Kate is a chaplain for the Maine Warden Service and is also author to another good book, Here If You Need Me: A True Story.
The book offers many traditional prayers as well as some that she wrote herself. I was touched by one of her stories about a childhood friend's dad who always said a blessing over his daughter before she left the house (a "threshold prayer").
He used one of my favorites from Numbers 6:24--
May the Lord bless and keep you
May the Lord make his face to shine upon you
and be gracious to you.
May the Lord lift up his countenance upon you
and give you peace.
Kate offered one that she wrote with which to bless her family:
May love and strength be in your hands
May love and courage be in your heart
May love and wisdom be in your mind
May God go with you and work through you
today and in all of your days. (p. 62)
I would love to offer blessings over my children instead of the frantic reminders to get shoes and HURRY OR YOU WILL BE LATE! I count it a success if we all leave moderately dressed and without tears, hopefully with a quick kiss and "love you." My stress level in the morning dissipates only as I'm in my car driving away. Fortunately, Braestrup could also relate to the frustations many mothers face:
"Incidentally, I can't claim to have been the rare and saintly person possessed of the endless patience, tolerance, and attention to detail that motherhood demands. Motherhood could demand until it was blue in the face. I was an impatient, disorganized, restless, and resentful mother at least half the time...It's a lot of hard, boring work, and the intense emotional connection I felt to my children too often promted me to feel overwhelmed and guilty rather than affectionate and maternal. A threshold prayer would have 'worked' the way the mealtime grace and the bedtime prayers do: by allowing reality to rise and be acknowledged. I don't mean the reality of the backward overalls, the irritation, and the striped socks. I mean the real reality, the truth about who each of us was and what it meant to be lving our lives together." (p. 61)
I want to incorporate spiritual practices into the life of our family, and I want them to develop naturally, but it is hard work. It is difficut even for us, two ordained ministers with two seminary degrees and 21 years of combined ministry experience to regularly practice spiritual disciplines within our family. You know what they say about ministers' kids, too...
Our 4-year-old often resorts to screaming "NO, I don't want to pray!" when we begin a mealtime blessing. Our kids were the only two talking during a prayer at a birthday party this weekend and at church this morning.

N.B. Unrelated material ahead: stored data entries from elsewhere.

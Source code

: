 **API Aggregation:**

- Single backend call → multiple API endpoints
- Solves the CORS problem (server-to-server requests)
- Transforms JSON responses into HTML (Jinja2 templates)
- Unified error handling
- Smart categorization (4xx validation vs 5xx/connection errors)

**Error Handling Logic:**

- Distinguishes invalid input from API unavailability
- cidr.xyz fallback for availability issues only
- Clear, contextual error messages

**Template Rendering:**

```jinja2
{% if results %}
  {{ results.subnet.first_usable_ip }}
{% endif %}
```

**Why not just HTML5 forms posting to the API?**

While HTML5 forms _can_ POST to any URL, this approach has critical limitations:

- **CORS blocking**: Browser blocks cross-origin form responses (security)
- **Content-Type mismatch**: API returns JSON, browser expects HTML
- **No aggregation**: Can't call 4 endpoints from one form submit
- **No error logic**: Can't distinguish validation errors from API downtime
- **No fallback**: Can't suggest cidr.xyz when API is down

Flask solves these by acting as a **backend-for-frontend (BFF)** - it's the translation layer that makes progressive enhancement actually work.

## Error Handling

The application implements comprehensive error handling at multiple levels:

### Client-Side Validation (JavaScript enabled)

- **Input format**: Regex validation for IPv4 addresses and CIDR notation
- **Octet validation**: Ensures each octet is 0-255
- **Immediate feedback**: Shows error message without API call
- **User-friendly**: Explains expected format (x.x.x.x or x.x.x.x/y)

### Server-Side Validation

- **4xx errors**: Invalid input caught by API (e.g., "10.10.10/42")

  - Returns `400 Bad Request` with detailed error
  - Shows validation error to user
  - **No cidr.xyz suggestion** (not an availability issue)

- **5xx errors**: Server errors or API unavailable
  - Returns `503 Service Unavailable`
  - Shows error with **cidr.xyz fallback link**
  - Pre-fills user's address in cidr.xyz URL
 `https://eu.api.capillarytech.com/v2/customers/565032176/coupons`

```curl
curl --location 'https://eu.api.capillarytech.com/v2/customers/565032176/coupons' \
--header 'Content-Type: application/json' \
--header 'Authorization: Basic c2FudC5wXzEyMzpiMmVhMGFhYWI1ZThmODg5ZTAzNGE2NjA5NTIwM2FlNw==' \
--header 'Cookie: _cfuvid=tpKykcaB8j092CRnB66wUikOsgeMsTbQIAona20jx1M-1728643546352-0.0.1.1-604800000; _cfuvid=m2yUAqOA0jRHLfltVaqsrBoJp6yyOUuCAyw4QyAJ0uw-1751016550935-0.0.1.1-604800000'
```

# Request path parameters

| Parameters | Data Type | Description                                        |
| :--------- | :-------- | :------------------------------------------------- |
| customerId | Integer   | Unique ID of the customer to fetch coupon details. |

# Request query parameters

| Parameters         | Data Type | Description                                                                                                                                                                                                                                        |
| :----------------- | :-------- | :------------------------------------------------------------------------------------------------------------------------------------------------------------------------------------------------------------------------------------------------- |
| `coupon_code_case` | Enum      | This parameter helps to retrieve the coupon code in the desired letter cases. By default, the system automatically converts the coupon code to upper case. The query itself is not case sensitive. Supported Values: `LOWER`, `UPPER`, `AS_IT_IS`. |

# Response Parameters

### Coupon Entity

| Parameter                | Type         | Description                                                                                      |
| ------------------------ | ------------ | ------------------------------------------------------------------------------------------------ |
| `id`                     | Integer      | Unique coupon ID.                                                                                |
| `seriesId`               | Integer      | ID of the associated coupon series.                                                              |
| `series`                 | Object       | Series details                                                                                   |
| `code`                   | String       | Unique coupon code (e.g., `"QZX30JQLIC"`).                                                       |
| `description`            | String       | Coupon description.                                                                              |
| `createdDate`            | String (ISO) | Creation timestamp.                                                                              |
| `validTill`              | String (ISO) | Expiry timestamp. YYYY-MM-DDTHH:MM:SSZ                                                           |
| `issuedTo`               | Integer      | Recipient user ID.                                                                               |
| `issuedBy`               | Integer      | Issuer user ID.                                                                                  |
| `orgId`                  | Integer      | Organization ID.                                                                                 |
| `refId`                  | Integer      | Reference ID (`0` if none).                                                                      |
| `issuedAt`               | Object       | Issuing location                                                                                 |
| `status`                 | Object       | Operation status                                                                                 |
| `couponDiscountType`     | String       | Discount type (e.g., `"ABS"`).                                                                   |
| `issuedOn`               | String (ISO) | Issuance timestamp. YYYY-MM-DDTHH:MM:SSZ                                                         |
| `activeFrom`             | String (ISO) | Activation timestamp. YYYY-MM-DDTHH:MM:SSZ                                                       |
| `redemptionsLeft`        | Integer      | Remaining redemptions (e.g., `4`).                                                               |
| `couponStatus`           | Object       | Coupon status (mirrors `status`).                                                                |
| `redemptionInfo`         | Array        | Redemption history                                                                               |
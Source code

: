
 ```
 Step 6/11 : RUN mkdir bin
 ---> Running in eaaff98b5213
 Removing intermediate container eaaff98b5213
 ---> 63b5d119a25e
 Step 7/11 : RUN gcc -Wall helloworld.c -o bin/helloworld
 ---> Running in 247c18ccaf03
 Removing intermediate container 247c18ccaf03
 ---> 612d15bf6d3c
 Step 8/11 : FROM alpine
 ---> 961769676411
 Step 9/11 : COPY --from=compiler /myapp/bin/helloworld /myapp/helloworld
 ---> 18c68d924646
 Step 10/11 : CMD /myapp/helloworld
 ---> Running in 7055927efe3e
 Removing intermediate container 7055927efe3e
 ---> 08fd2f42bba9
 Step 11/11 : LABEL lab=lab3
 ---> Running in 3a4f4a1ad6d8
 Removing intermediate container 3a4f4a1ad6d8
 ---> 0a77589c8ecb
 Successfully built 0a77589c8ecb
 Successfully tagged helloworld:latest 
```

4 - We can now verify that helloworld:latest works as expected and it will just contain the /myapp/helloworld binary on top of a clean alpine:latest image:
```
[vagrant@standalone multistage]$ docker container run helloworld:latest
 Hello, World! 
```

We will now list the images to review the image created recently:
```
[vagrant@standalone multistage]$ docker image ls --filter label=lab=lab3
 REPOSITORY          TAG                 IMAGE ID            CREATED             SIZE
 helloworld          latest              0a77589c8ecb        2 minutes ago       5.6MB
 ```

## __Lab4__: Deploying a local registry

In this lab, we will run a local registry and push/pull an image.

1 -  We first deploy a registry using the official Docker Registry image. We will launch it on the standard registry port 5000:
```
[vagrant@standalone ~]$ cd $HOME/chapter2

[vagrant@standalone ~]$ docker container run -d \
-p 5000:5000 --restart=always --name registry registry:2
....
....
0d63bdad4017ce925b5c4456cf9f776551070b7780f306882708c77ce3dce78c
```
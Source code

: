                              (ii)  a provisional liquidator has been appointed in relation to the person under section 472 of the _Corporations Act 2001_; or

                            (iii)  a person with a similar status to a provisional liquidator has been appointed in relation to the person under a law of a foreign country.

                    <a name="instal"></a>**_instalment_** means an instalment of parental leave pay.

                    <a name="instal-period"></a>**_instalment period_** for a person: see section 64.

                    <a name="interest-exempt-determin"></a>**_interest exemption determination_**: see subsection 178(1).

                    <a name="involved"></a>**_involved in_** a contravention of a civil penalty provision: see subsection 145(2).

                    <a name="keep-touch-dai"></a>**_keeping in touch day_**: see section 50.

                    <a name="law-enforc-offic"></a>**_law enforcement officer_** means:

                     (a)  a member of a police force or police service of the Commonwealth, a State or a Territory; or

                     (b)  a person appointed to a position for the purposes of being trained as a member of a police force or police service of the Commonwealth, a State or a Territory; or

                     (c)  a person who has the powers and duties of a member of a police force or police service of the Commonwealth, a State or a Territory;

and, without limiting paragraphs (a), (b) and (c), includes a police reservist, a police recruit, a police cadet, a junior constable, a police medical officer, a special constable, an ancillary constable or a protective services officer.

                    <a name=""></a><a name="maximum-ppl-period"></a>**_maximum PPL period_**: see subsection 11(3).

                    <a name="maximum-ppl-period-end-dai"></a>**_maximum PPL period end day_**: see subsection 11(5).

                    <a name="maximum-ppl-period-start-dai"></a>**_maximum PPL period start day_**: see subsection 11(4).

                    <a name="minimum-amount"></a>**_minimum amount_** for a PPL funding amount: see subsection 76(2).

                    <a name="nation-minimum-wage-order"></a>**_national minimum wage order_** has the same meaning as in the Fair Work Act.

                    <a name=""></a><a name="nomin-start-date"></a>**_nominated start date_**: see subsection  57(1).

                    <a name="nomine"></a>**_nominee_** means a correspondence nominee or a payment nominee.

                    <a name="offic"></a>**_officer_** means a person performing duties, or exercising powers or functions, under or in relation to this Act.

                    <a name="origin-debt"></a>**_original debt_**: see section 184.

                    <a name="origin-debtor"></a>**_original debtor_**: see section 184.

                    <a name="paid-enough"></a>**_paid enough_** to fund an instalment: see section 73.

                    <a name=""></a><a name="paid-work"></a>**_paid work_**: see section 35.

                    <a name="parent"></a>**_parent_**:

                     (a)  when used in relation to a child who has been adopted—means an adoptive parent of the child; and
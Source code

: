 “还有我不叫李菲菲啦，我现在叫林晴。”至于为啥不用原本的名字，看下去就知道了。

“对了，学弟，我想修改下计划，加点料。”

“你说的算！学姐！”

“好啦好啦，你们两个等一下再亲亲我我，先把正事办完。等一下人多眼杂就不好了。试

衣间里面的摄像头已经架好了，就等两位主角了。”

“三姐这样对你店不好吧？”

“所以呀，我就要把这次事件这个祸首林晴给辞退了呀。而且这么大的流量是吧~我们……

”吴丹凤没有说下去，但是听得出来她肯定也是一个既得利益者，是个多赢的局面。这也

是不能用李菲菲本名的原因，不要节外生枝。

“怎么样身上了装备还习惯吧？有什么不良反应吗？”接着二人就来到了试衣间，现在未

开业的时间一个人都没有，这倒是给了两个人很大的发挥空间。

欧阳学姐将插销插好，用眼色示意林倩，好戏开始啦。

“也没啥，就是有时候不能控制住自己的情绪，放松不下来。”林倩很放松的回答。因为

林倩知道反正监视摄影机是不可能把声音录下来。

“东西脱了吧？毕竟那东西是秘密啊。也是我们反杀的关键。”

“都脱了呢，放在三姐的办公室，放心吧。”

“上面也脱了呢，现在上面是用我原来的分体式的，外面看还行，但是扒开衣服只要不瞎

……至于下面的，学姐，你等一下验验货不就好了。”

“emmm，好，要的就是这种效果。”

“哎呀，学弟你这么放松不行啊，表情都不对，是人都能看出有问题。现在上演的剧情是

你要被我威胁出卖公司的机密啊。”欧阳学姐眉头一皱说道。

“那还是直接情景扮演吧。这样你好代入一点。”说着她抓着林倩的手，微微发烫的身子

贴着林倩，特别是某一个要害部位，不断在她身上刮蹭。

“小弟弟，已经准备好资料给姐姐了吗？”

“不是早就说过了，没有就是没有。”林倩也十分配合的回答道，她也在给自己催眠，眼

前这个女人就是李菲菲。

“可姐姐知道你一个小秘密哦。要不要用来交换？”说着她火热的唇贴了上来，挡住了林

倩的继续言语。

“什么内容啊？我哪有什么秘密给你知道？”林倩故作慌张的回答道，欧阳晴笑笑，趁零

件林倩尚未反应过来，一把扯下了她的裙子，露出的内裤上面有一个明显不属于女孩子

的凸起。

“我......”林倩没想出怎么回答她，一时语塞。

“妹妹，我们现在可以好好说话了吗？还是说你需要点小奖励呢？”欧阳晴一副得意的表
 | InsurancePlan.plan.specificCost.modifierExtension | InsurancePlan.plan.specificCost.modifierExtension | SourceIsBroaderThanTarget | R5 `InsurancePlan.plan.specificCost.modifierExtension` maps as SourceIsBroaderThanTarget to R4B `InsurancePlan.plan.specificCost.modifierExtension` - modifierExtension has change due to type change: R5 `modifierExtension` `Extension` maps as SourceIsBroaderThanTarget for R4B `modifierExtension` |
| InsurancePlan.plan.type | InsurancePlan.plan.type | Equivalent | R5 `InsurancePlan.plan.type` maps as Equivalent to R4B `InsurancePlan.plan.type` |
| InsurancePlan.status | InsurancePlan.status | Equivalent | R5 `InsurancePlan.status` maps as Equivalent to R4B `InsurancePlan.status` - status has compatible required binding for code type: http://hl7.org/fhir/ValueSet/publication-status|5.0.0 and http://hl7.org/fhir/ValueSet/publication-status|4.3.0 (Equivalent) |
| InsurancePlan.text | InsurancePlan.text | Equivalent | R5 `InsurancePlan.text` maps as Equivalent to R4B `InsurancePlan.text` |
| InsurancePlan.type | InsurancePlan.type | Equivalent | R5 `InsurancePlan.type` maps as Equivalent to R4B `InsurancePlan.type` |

On the other hand, our 2-year-old offered to do the blessing the other day, and I'm sure God smiled with us as she seriously said, "ABCDEFGHIJKLMNOPQRSTUVWXYZ. Amen." She is the one to remind us, with our cheeks stuffed with food, that we forgot to pray, and to ask daily for us to pray for a young friend who's fighting cancer. Maybe she'll be our inspiration.
For you, my friends, is another favorite blessing from Common Prayer: A Liturgy for Ordinary Radicals--
May the peace of the Lord Christ go with you: wherever he may send you;
may he guide you through the wilderness: protect you through the storm;
may he bring you home rejoicing: at the wonders he has shown you;
may he bring you home rejoicing: once again into our doors.